■ Work to be completed: Could you write out the listing below again, exactly?

■ Available data:
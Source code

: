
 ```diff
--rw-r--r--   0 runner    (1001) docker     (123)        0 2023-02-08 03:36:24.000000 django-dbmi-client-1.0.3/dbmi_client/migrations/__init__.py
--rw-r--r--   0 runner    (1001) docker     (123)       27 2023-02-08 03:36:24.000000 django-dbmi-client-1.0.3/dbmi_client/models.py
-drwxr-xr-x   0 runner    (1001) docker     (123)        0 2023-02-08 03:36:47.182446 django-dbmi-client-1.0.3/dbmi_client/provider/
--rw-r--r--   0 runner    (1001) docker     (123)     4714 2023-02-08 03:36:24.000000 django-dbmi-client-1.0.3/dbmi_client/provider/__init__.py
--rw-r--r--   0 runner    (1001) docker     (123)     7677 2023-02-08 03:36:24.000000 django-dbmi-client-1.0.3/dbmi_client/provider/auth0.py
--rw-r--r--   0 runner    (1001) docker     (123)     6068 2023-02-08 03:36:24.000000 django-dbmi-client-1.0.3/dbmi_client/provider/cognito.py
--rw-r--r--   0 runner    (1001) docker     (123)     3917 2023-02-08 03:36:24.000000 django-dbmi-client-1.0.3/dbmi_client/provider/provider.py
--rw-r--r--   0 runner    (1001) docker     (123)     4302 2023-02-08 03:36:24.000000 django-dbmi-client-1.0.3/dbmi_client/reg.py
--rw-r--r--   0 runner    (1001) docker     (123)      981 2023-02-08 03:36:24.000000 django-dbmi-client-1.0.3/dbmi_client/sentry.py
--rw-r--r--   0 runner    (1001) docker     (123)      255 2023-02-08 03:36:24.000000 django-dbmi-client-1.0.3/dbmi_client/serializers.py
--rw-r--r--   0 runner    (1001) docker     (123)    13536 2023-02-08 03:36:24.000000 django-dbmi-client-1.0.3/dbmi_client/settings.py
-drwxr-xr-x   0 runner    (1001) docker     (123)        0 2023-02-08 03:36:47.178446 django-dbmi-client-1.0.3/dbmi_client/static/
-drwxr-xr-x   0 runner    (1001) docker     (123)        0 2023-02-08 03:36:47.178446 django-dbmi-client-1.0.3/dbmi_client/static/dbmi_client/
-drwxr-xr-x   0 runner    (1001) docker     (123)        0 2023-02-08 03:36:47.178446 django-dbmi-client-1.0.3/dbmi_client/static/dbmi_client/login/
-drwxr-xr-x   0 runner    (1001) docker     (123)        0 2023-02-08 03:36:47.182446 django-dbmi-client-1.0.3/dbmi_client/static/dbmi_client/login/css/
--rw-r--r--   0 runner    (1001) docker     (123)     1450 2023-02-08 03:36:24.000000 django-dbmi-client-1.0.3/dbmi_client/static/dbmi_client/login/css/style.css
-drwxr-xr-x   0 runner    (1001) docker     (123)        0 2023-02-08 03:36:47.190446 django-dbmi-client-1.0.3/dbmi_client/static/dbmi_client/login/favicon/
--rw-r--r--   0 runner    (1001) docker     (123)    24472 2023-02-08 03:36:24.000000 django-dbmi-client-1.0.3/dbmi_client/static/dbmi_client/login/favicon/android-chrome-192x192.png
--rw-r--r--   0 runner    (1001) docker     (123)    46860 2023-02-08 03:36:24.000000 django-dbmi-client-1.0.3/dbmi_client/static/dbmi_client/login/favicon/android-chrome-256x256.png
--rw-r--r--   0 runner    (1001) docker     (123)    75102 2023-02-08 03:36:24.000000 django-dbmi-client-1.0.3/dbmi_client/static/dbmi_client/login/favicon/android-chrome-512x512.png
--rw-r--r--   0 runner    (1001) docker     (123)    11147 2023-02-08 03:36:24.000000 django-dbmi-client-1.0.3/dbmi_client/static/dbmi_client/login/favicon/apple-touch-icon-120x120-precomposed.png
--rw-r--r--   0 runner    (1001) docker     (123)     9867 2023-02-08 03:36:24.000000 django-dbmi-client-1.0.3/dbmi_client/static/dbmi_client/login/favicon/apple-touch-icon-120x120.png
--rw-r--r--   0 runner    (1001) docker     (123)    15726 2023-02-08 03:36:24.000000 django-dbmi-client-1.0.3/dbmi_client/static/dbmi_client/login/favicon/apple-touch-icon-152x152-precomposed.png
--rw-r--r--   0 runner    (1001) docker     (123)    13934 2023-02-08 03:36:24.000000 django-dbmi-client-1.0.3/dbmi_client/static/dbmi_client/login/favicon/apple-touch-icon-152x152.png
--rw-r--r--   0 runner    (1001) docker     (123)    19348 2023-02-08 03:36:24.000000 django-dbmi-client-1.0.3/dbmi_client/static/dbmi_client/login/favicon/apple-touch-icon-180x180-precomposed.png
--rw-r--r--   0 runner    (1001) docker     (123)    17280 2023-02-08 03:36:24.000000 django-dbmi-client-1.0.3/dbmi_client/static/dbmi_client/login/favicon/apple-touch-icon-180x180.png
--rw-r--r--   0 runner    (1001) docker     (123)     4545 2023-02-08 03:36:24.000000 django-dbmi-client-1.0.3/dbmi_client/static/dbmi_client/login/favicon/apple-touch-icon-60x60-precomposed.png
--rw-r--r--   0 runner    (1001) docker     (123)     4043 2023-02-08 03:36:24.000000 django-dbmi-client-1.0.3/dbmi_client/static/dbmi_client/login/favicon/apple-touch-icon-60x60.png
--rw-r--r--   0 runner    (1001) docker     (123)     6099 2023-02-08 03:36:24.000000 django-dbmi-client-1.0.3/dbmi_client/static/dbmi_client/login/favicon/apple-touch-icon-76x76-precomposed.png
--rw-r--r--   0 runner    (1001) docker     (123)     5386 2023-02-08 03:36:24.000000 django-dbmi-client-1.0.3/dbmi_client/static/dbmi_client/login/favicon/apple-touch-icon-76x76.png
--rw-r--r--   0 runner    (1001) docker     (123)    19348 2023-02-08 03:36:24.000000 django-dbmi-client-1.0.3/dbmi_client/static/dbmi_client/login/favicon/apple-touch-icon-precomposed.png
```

■ Answer box:
Source code

:
 ```diff
--rw-r--r--   0 runner    (1001) docker     (123)        0 2023-02-08 03:36:24.000000 django-dbmi-client-1.0.3/dbmi_client/migrations/__init__.py
--rw-r--r--   0 runner    (1001) docker     (123)       27 2023-02-08 03:36:24.000000 django-dbmi-client-1.0.3/dbmi_client/models.py
-drwxr-xr-x   0 runner    (1001) docker     (123)        0 2023-02-08 03:36:47.182446 django-dbmi-client-1.0.3/dbmi_client/provider/
--rw-r--r--   0 runner    (1001) docker     (123)     4714 2023-02-08 03:36:24.000000 django-dbmi-client-1.0.3/dbmi_client/provider/__init__.py
--rw-r--r--   0 runner    (1001) docker     (123)     7677 2023-02-08 03:36:24.000000 django-dbmi-client-1.0.3/dbmi_client/provider/auth0.py
--rw-r--r--   0 runner    (1001) docker     (123)     6068 2023-02-08 03:36:24.000000 django-dbmi-client-1.0.3/dbmi_client/provider/cognito.py
--rw-r--r--   0 runner    (1001) docker     (123)     3917 2023-02-08 03:36:24.000000 django-dbmi-client-1.0.3/dbmi_client/provider/provider.py
--rw-r--r--   0 runner    (1001) docker     (123)     4302 2023-02-08 03:36:24.000000 django-dbmi-client-1.0.3/dbmi_client/reg.py
--rw-r--r--   0 runner    (1001) docker     (123)      981 2023-02-08 03:36:24.000000 django-dbmi-client-1.0.3/dbmi_client/sentry.py
--rw-r--r--   0 runner    (1001) docker     (123)      255 2023-02-08 03:36:24.000000 django-dbmi-client-1.0.3/dbmi_client/serializers.py
--rw-r--r--   0 runner    (1001) docker     (123)    13536 2023-02-08 03:36:24.000000 django-dbmi-client-1.0.3/dbmi_client/settings.py
-drwxr-xr-x   0 runner    (1001) docker     (123)        0 2023-02-08 03:36:47.178446 django-dbmi-client-1.0.3/dbmi_client/static/
-drwxr-xr-x   0 runner    (1001) docker     (123)        0 2023-02-08 03:36:47.178446 django-dbmi-client-1.0.3/dbmi_client/static/dbmi_client/
-drwxr-xr-x   0 runner    (1001) docker     (123)        0 2023-02-08 03:36:47.178446 django-dbmi-client-1.0.3/dbmi_client/static/dbmi_client/login/
-drwxr-xr-x   0 runner    (1001) docker     (123)        0 2023-02-08 03:36:47.182446 django-dbmi-client-1.0.3/dbmi_client/static/dbmi_client/login/css/
--rw-r--r--   0 runner    (1001) docker     (123)     1450 2023-02-08 03:36:24.000000 django-dbmi-client-1.0.3/dbmi_client/static/dbmi_client/login/css/style.css
-drwxr-xr-x   0 runner    (1001) docker     (123)        0 2023-02-08 03:36:47.190446 django-dbmi-client-1.0.3/dbmi_client/static/dbmi_client/login/favicon/
--rw-r--r--   0 runner    (1001) docker     (123)    24472 2023-02-08 03:36:24.000000 django-dbmi-client-1.0.3/dbmi_client/static/dbmi_client/login/favicon/android-chrome-192x192.png
--rw-r--r--   0 runner    (1001) docker     (123)    46860 2023-02-08 03:36:24.000000 django-dbmi-client-1.0.3/dbmi_client/static/dbmi_client/login/favicon/android-chrome-256x256.png
--rw-r--r--   0 runner    (1001) docker     (123)    75102 2023-02-08 03:36:24.000000 django-dbmi-client-1.0.3/dbmi_client/static/dbmi_client/login/favicon/android-chrome-512x512.png
--rw-r--r--   0 runner    (1001) docker     (123)    11147 2023-02-08 03:36:24.000000 django-dbmi-client-1.0.3/dbmi_client/static/dbmi_client/login/favicon/apple-touch-icon-120x120-precomposed.png
--rw-r--r--   0 runner    (1001) docker     (123)     9867 2023-02-08 03:36:24.000000 django-dbmi-client-1.0.3/dbmi_client/static/dbmi_client/login/favicon/apple-touch-icon-120x120.png
--rw-r--r--   0 runner    (1001) docker     (123)    15726 2023-02-08 03:36:24.000000 django-dbmi-client-1.0.3/dbmi_client/static/dbmi_client/login/favicon/apple-touch-icon-152x152-precomposed.png
--rw-r--r--   0 runner    (1001) docker     (123)    13934 2023-02-08 03:36:24.000000 django-dbmi-client-1.0.3/dbmi_client/static/dbmi_client/login/favicon/apple-touch-icon-152x152.png
--rw-r--r--   0 runner    (1001) docker     (123)    19348 2023-02-08 03:36:24.000000 django-dbmi-client-1.0.3/dbmi_client/static/dbmi_client/login/favicon/apple-touch-icon-180x180-precomposed.png
--rw-r--r--   0 runner    (1001) docker     (123)    17280 2023-02-08 03:36:24.000000 django-dbmi-client-1.0.3/dbmi_client/static/dbmi_client/login/favicon/apple-touch-icon-180x180.png
--rw-r--r--   0 runner    (1001) docker     (123)     4545 2023-02-08 03:36:24.000000 django-dbmi-client-1.0.3/dbmi_client/static/dbmi_client/login/favicon/apple-touch-icon-60x60-precomposed.png
--rw-r--r--   0 runner    (1001) docker     (123)     4043 2023-02-08 03:36:24.000000 django-dbmi-client-1.0.3/dbmi_client/static/dbmi_client/login/favicon/apple-touch-icon-60x60.png
--rw-r--r--   0 runner    (1001) docker     (123)     6099 2023-02-08 03:36:24.000000 django-dbmi-client-1.0.3/dbmi_client/static/dbmi_client/login/favicon/apple-touch-icon-76x76-precomposed.png
--rw-r--r--   0 runner    (1001) docker     (123)     5386 2023-02-08 03:36:24.000000 django-dbmi-client-1.0.3/dbmi_client/static/dbmi_client/login/favicon/apple-touch-icon-76x76.png
--rw-r--r--   0 runner    (1001) docker     (123)    19348 2023-02-08 03:36:24.000000 django-dbmi-client-1.0.3/dbmi_client/static/dbmi_client/login/favicon/apple-touch-icon-precomposed.png
```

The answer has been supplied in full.